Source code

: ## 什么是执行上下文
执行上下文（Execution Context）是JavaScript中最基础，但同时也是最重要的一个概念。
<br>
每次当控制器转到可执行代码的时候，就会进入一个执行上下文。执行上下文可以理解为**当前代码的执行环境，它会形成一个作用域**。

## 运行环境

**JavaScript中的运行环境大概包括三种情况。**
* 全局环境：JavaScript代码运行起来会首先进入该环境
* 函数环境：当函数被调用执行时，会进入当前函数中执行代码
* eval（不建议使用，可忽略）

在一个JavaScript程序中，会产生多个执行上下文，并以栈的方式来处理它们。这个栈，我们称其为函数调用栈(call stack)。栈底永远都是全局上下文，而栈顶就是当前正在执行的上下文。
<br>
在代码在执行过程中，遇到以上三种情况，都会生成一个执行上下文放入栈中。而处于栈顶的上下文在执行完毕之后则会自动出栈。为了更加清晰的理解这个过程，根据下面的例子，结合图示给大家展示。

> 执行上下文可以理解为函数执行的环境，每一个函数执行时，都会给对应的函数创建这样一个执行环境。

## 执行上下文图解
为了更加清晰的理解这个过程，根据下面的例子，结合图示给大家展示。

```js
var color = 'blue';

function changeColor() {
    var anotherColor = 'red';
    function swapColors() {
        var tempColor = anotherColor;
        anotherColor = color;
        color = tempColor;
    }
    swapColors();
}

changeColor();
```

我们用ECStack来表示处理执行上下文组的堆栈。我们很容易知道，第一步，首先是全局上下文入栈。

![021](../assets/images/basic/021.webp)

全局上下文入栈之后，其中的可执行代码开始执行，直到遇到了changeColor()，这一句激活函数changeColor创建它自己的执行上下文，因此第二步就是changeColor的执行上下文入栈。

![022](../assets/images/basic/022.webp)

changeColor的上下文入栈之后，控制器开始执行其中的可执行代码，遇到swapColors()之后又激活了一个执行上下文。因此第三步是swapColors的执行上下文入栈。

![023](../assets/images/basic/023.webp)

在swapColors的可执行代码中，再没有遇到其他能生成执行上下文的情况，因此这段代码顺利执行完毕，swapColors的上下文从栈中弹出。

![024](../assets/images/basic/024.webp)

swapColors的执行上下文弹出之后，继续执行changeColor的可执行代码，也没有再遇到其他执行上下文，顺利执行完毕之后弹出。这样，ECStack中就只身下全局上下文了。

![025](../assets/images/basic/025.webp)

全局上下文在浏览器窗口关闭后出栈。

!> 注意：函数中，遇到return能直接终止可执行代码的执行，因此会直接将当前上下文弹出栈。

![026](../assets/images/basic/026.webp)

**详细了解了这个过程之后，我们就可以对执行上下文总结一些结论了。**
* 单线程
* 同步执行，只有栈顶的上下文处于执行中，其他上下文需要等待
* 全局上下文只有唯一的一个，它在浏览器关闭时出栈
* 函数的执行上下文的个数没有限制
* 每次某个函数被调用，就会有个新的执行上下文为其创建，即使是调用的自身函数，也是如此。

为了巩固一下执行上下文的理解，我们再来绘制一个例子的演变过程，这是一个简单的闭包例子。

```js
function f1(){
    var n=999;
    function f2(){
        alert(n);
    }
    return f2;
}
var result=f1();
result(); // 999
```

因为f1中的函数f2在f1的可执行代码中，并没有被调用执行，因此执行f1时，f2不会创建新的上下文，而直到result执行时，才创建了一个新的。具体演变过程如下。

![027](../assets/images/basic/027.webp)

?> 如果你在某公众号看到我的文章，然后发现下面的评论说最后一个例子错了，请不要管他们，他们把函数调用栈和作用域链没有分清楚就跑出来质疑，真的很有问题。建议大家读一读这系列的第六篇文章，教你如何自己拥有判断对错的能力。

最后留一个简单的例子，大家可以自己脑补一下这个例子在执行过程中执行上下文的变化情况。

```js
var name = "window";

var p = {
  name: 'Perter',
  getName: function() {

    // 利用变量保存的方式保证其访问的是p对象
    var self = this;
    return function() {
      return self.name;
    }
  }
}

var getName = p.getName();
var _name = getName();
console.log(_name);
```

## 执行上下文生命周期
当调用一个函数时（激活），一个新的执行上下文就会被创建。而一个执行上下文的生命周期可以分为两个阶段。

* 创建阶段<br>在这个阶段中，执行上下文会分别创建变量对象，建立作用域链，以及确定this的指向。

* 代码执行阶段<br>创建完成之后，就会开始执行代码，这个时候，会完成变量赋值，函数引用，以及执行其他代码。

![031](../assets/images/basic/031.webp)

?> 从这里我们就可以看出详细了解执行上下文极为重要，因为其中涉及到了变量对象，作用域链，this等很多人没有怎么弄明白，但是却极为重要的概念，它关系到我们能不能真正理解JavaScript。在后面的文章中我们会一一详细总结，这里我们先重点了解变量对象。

^^^^

**What you are asked to do:**
Copy out the whole listing, exactly as written.

**Written solution:**
Source code

: ## 什么是执行上下文
执行上下文（Execution Context）是JavaScript中最基础，但同时也是最重要的一个概念。
<br>
每次当控制器转到可执行代码的时候，就会进入一个执行上下文。执行上下文可以理解为**当前代码的执行环境，它会形成一个作用域**。

## 运行环境

**JavaScript中的运行环境大概包括三种情况。**
* 全局环境：JavaScript代码运行起来会首先进入该环境
* 函数环境：当函数被调用执行时，会进入当前函数中执行代码
* eval（不建议使用，可忽略）

在一个JavaScript程序中，会产生多个执行上下文，并以栈的方式来处理它们。这个栈，我们称其为函数调用栈(call stack)。栈底永远都是全局上下文，而栈顶就是当前正在执行的上下文。
<br>
在代码在执行过程中，遇到以上三种情况，都会生成一个执行上下文放入栈中。而处于栈顶的上下文在执行完毕之后则会自动出栈。为了更加清晰的理解这个过程，根据下面的例子，结合图示给大家展示。

> 执行上下文可以理解为函数执行的环境，每一个函数执行时，都会给对应的函数创建这样一个执行环境。

## 执行上下文图解
为了更加清晰的理解这个过程，根据下面的例子，结合图示给大家展示。

```js
var color = 'blue';

function changeColor() {
    var anotherColor = 'red';
    function swapColors() {
        var tempColor = anotherColor;
        anotherColor = color;
        color = tempColor;
    }
    swapColors();
}

changeColor();
```

我们用ECStack来表示处理执行上下文组的堆栈。我们很容易知道，第一步，首先是全局上下文入栈。

![021](../assets/images/basic/021.webp)

全局上下文入栈之后，其中的可执行代码开始执行，直到遇到了changeColor()，这一句激活函数changeColor创建它自己的执行上下文，因此第二步就是changeColor的执行上下文入栈。

![022](../assets/images/basic/022.webp)

changeColor的上下文入栈之后，控制器开始执行其中的可执行代码，遇到swapColors()之后又激活了一个执行上下文。因此第三步是swapColors的执行上下文入栈。

![023](../assets/images/basic/023.webp)

在swapColors的可执行代码中，再没有遇到其他能生成执行上下文的情况，因此这段代码顺利执行完毕，swapColors的上下文从栈中弹出。

![024](../assets/images/basic/024.webp)

swapColors的执行上下文弹出之后，继续执行changeColor的可执行代码，也没有再遇到其他执行上下文，顺利执行完毕之后弹出。这样，ECStack中就只身下全局上下文了。

![025](../assets/images/basic/025.webp)

全局上下文在浏览器窗口关闭后出栈。

!> 注意：函数中，遇到return能直接终止可执行代码的执行，因此会直接将当前上下文弹出栈。

![026](../assets/images/basic/026.webp)

**详细了解了这个过程之后，我们就可以对执行上下文总结一些结论了。**
* 单线程
* 同步执行，只有栈顶的上下文处于执行中，其他上下文需要等待
* 全局上下文只有唯一的一个，它在浏览器关闭时出栈
* 函数的执行上下文的个数没有限制
* 每次某个函数被调用，就会有个新的执行上下文为其创建，即使是调用的自身函数，也是如此。

为了巩固一下执行上下文的理解，我们再来绘制一个例子的演变过程，这是一个简单的闭包例子。

```js
function f1(){
    var n=999;
    function f2(){
        alert(n);
    }
    return f2;
}
var result=f1();
result(); // 999
```

因为f1中的函数f2在f1的可执行代码中，并没有被调用执行，因此执行f1时，f2不会创建新的上下文，而直到result执行时，才创建了一个新的。具体演变过程如下。

![027](../assets/images/basic/027.webp)

?> 如果你在某公众号看到我的文章，然后发现下面的评论说最后一个例子错了，请不要管他们，他们把函数调用栈和作用域链没有分清楚就跑出来质疑，真的很有问题。建议大家读一读这系列的第六篇文章，教你如何自己拥有判断对错的能力。

最后留一个简单的例子，大家可以自己脑补一下这个例子在执行过程中执行上下文的变化情况。

```js
var name = "window";

var p = {
  name: 'Perter',
  getName: function() {

    // 利用变量保存的方式保证其访问的是p对象
    var self = this;
    return function() {
      return self.name;
    }
  }
}

var getName = p.getName();
var _name = getName();
console.log(_name);
```

## 执行上下文生命周期
当调用一个函数时（激活），一个新的执行上下文就会被创建。而一个执行上下文的生命周期可以分为两个阶段。

* 创建阶段<br>在这个阶段中，执行上下文会分别创建变量对象，建立作用域链，以及确定this的指向。

* 代码执行阶段<br>创建完成之后，就会开始执行代码，这个时候，会完成变量赋值，函数引用，以及执行其他代码。

![031](../assets/images/basic/031.webp)

?> 从这里我们就可以看出详细了解执行上下文极为重要，因为其中涉及到了变量对象，作用域链，this等很多人没有怎么弄明白，但是却极为重要的概念，它关系到我们能不能真正理解JavaScript。在后面的文章中我们会一一详细总结，这里我们先重点了解变量对象。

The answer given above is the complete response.